To: Bob Metcalfe  
From: Roy Ogus and Victor Schwartz  
Subject: D0 RS-232-C microcode status  
Date: September 14, 1978  
Org: SDD/SD System Architecture  

This memo discusses the current state of D0 RS-232-C microcode. It describes what has been done up until now for the Oak project and what difficulties have been encountered. The additional functions still required to realize the full RS-232-C controller for Pilot/Star1 are mentioned, and some recommendations are made for their implementation.

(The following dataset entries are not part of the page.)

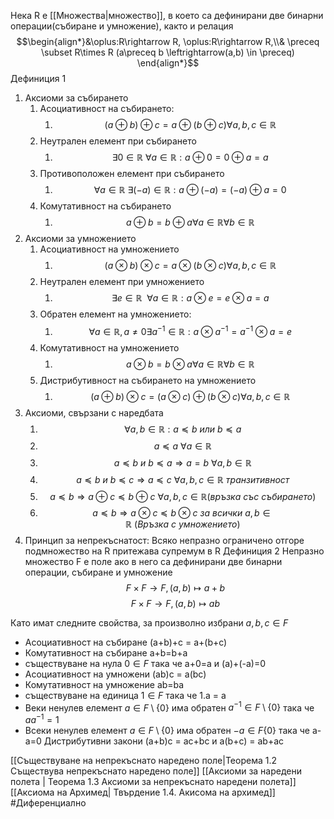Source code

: Нека R е [[Множества|множество]], в което са дефинирани две бинарни операции(събиране и умножение), както и релация
$$\begin{align*}&\oplus:R\rightarrow R, \oplus:R\rightarrow R,\\& \preceq \subset R\times R (a\preceq b \leftrightarrow(a,b) \in \preceq) \end{align*}$$
Дефиниция 1
1. Аксиоми за събирането
	1. Асоциативност на събирането: 
		1. $$(a\oplus b)\oplus c = a\oplus (b\oplus c)\forall a,b,c \in \mathbb{R}$$
	2. Неутрален елемент при събирането
		1. $$\exists 0 \in \mathbb{R} ~\forall a \in \mathbb{R} :a\oplus 0 = 0\oplus a = a$$
	3. Противоположен елемент при събирането
		1. $$\forall a \in \mathbb{R} ~ \exists (-a)\in \mathbb{R}:a\oplus(-a) = (-a)\oplus a = 0$$
	4. Комутативност на събирането
		1. $$a\oplus b = b\oplus a \forall a \in \mathbb{R} \forall b \in \mathbb{R}$$
2. Аксиоми за умножението
	1. Асоциативност на умножението
		1. $$(a\otimes b)\otimes c = a\otimes(b \otimes c) \forall a,b,c \in \mathbb{R}$$
	2. Неутрален елемент при умножението
		1. $$\exists e \in \mathbb{R}~~\forall a \in \mathbb{R}: a\otimes e = e\otimes a = a$$
	3. Обратен елемент на умножението:
		1. $$\forall a \in \mathbb{R}, a\neq 0 \exists a^{-1} \in \mathbb{R}:a\otimes a^{-1} = a^{-1}\otimes a = e$$
	4. Комутативност на умножението
		1. $$a\otimes  b = b\otimes a \forall a \in \mathbb{R} \forall b \in \mathbb{R}$$
	5. Дистрибутивност на събирането на умножението
		1. $$(a\oplus b)\otimes c = (a\otimes c) \oplus (b \otimes c) \forall a,b,c \in \mathbb{R}$$
3. Аксиоми, свързани с наредбата
	1. $$\forall a,b \in \mathbb{R}: a\preceq b ~ или~b\preceq a $$
	2. $$a\preceq a~ \forall a \in \mathbb{R}$$
	3. $$a\preceq b ~ и ~ b\preceq a \Rightarrow a=b ~ \forall a,b\in \mathbb{R}$$
	4. $$a\preceq b ~и~ b\preceq c \Rightarrow a\preceq c ~ \forall a,b,c \in \mathbb{R} ~ транзитивност$$
	5. $$a\preceq b \Rightarrow a\oplus c \preceq b \oplus c ~\forall a,b,c \in \mathbb{R} (връзка ~със ~събирането)$$
	6. $$a\preceq b \Rightarrow a\otimes c \preceq b \otimes c ~за ~всички~ a,b\in \mathbb{R}~(Връзка ~с ~умножението)$$
4. Принцип за непрекъснатост: Всяко непразно ограничено отгоре подмножество на R притежава супремум в R
Дефиниция 2
Непразно множество F е поле ако в него са дефинирани две бинарни операции, събиране и умножение
$$F\times F\longrightarrow F, (a,b)\mapsto a+b$$
$$F\times F\longrightarrow F,(a,b)\mapsto ab$$

Като имат следните свойства, за произволно избрани $a,b,c\in F$
- Асоциативност на събиране (a+b)+c = a+(b+c)
- Комутативност на събиране a+b=b+a
- съществуване на нула $0\in F$ така че a+0=a и (a)+(-a)=0
- Асоциативност на умножени (ab)c = a(bc)
- Комутативност на умножение ab=ba
- съществуване на единица $1\in F$ така че 1.a = a
- Веки ненулев елемент $a\in F\setminus\{0\}$ има обратен $a^{-1}\in F \setminus \{0\}$ така че $aa^{-1} = 1$
- Всеки ненулев елемент $а\in F\setminus \{0\}$ има обратен $-a\in F\{0\}$ така че а-а=0 Дистрибутивни закони (a+b)c = ac+bc и a(b+c) = ab+ac

[[Съществуване на непрекъснато наредено поле|Теорема 1.2 Съществува непрекъснато наредено поле]]
[[Аксиоми за наредени полета | Теорема 1.3 Аксиоми за непрекъснато наредени полета]]
[[Аксиома на Архимед| Твърдение 1.4. Акисома на архимед]]
#Диференциално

What has been done for Oak

Background. As described in a previous memo ([Iris] < Ogus > memo > RS232.memo), the only hardware existing in the D0 for RS-232-C transmission is a set of hardware timer modes which provide a mechanism for timing the bits received or transmitted through the RS-232-C port. The microcode must do all the serialization and deserialization of data, as well as control the other RS-232-C signals directly. It is thus intended that the RS-232-C microcode be driven by the timer microcode task (which is also servicing other timers such as the memory refresh timer, etc.). Hardware wakeups are provided only at timer expirations. This means that the microcode driven by the timers cannot "TASK" (i.e. offer the machine to other tasks) before it has completed the servicing of the particular timer. If it did, there would not be a subsequent wakeup to allow it to resume service. This limits the amount of processing per timer service to about 12 microinstructions to prevent hogging of the machine bandwidth. It was thus realized that it would not be feasible for the timer task to handle the large amount of work specified for the RS-232-C microcode in the Pilot Design Specification. A simpler byte interface between the software and the microcode was proposed, and an asynchronous mode of operation was planned as the first implementation of such an interface.

Description of asynchronous mode. A detailed description of this interface can be found in another memo ([Iris] < Ogus > memo > RS232Int.memo), which is being updated continually to track the state of the microcode. The microcode consists of three parts which all run under the D0 timer task. They are the low-frequency poller, the receiver, and the transmitter. The poller runs at a frequency of about 100 polls per second. It provides the interface between the software driver and the microcode, handling the RS-232-C control signals transmitted to or received from the port, as well as controlling the receiver and transmitter. The receiver and transmitter carry out the (de)serialization and timing of bits to and from the RS-232-C port, and perform the (de)capsulation of the characters (start, stop, and parity bits). An Interim Controller Status Block (ICSB) is maintained by the software for communication between the driver and microcode. Associated with the ICSB are two ring buffers which are used for the buffering of characters between the software and microcode.
Statistics. The above three pieces of microcode require about 200 microinstructions (excluding the SendBreak and BreakDetect functions, which are not yet implemented). 20 R-registers are needed, and the ICSB occupies 12 words. Currently, two 128-word ring buffers are used. The worst case timer service is 18 microinstructions for the transmitter and receiver, including the timer dispatch overhead; a typical data bit service will be 12 to 14 microinstructions, which amounts to about 2.4% of the processor cycles at 9600 bps (assuming a 95 ns cycle time). This does not include conditional branches (which extend an instruction time if the condition is true), and aborted instructions due to memory conflicts. The actual usage of the bandwidth will be somewhat higher.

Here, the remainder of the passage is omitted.